• WHAT TO DO: Without the pictures, print each of the records below exactly as it appears.

• MATERIALS PROVIDED:
--*--

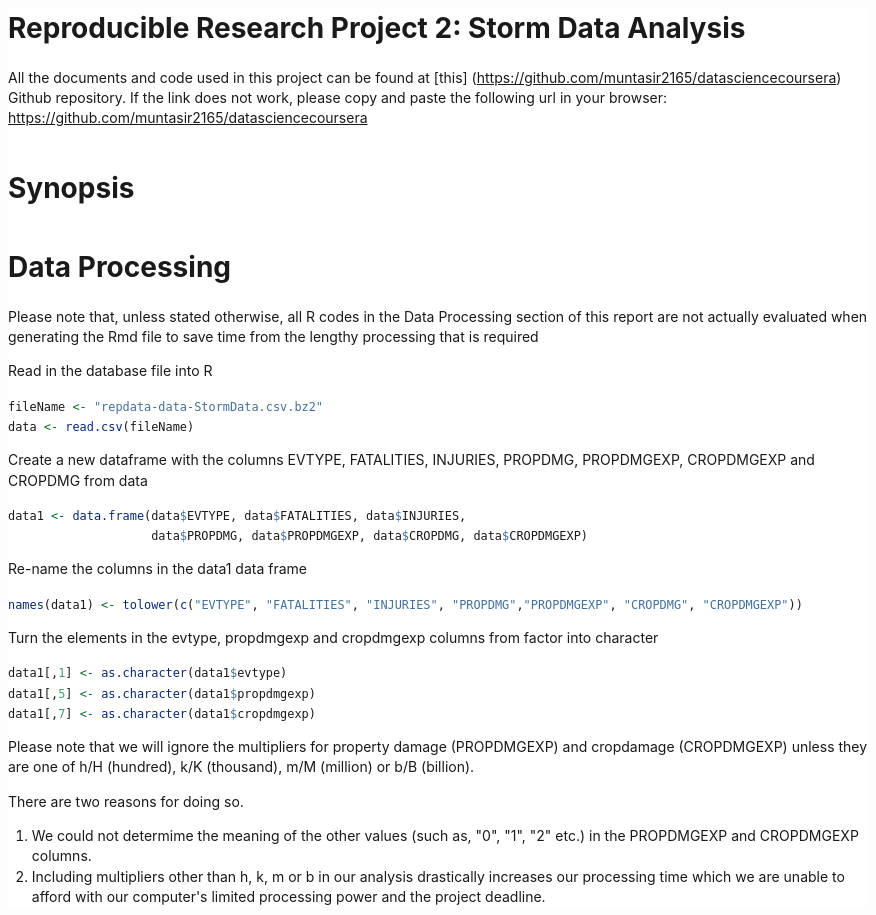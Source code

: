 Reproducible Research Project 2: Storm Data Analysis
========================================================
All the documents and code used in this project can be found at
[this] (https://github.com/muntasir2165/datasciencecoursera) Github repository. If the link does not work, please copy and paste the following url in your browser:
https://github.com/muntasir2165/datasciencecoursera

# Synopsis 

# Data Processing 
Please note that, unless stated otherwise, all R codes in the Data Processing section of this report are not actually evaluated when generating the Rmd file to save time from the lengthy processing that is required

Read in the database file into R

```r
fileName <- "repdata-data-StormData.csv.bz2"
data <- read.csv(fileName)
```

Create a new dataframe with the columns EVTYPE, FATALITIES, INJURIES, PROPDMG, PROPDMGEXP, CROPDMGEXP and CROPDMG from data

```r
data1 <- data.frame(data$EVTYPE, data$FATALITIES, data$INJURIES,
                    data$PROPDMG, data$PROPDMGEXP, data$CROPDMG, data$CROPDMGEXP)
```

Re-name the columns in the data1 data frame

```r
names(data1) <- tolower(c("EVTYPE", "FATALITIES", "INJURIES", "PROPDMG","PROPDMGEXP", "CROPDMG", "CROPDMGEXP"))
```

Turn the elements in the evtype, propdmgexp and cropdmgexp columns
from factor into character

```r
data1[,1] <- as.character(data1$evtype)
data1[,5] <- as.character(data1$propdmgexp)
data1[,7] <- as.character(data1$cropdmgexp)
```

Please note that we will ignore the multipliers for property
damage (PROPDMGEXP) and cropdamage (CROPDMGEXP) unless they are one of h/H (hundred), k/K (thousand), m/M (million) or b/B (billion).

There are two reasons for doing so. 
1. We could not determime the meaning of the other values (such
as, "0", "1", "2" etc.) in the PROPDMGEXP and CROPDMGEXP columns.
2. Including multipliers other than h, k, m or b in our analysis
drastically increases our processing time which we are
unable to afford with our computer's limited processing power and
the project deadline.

--*--

• REPLY TO THE EXERCISE:
Source code

: Reproducible Research Project 2: Storm Data Analysis
========================================================
All the documents and code used in this project can be found at
[this] (https://github.com/muntasir2165/datasciencecoursera) Github repository. If the link does not work, please copy and paste the following url in your browser:
https://github.com/muntasir2165/datasciencecoursera

# Synopsis 

# Data Processing 
Please note that, unless stated otherwise, all R codes in the Data Processing section of this report are not actually evaluated when generating the Rmd file to save time from the lengthy processing that is required

Read in the database file into R

```r
fileName <- "repdata-data-StormData.csv.bz2"
data <- read.csv(fileName)
```

Create a new dataframe with the columns EVTYPE, FATALITIES, INJURIES, PROPDMG, PROPDMGEXP, CROPDMGEXP and CROPDMG from data

```r
data1 <- data.frame(data$EVTYPE, data$FATALITIES, data$INJURIES,
                    data$PROPDMG, data$PROPDMGEXP, data$CROPDMG, data$CROPDMGEXP)
```

Re-name the columns in the data1 data frame

```r
names(data1) <- tolower(c("EVTYPE", "FATALITIES", "INJURIES", "PROPDMG","PROPDMGEXP", "CROPDMG", "CROPDMGEXP"))
```

Turn the elements in the evtype, propdmgexp and cropdmgexp columns
from factor into character

```r
data1[,1] <- as.character(data1$evtype)
data1[,5] <- as.character(data1$propdmgexp)
data1[,7] <- as.character(data1$cropdmgexp)
```

Please note that we will ignore the multipliers for property
damage (PROPDMGEXP) and cropdamage (CROPDMGEXP) unless they are one of h/H (hundred), k/K (thousand), m/M (million) or b/B (billion).

There are two reasons for doing so. 
1. We could not determime the meaning of the other values (such
as, "0", "1", "2" etc.) in the PROPDMGEXP and CROPDMGEXP columns.
2. Including multipliers other than h, k, m or b in our analysis
drastically increases our processing time which we are
unable to afford with our computer's limited processing power and
the project deadline.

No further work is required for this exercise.